Por otra parte un alto porcentaje de extranjeros nos eligen para vivir de manera definitiva después de su jubilación, poniendo en énfasis no sólo nuestro clima, sino nuestra calidad de vida en todos los sentidos.

Este hecho supone un enorme potencial que debemos seguir trabajando, pero también y no nos engañemos, puede resultar una debilidad en circunstancias como las que hemos vivido y sobre todo cuando el sector turístico supone un 12,4% de nuestro PIB.

Con estos datos en la mano, y estando ya en el momento en el que rozamos la normalidad, hemos de poner en marcha toda nuestra maquinaria pesada para recuperar en el menor tiempo posible esas cuotas de visitantes, que no solo nos aprecian por las múltiples variables que ofrecemos como destino, sino también por el carácter abierto y afable de los que aquí vivimos, y que sin duda es fruto de la mezcla de civilizaciones que nos han precedido.

Y precisamente nuestra historia es la que ha hecho que cualquier rincón (y digo bien, cualquiera) de nuestras ciudades y pueblos sea susceptibles de esconder encantos que quizás escapen a nuestros ojos, pero no a los de aquellos que nos miran desde fuera. Por tanto, es necesario no solo encontrarlos sino también saber venderlos, añadiéndoles el interés y la profesionalidad necesaria, para que además sean entendidos como destinos de calidad marca España.
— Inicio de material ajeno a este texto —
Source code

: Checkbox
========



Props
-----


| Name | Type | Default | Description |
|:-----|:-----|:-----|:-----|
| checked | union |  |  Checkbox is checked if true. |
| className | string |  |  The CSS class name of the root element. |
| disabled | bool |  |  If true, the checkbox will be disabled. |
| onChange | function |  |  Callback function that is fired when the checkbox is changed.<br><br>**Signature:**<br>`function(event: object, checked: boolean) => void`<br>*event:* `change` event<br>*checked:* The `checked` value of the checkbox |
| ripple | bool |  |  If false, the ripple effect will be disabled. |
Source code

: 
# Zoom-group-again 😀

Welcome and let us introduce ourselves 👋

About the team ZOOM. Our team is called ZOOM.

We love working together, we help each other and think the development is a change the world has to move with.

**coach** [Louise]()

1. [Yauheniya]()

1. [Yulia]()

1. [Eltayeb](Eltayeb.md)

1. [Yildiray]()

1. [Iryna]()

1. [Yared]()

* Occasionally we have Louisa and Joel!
Si además aprovechamos los ingresos que nos puede proporcionar el turismo para potenciar la industrialización de otros sectores, aprovechando nuestra ubicación estratégica, la importancia de nuestros puertos marítimos y nuestra red de comunicaciones, yo no tengo la menor duda de que nuestro país puede convertirse en una potencia económica mucho mayor de lo que lo es ahora, pero para que eso sea posible, primero debemos ser nosotros los que debemos creer en nuestras verdaderas posibilidades.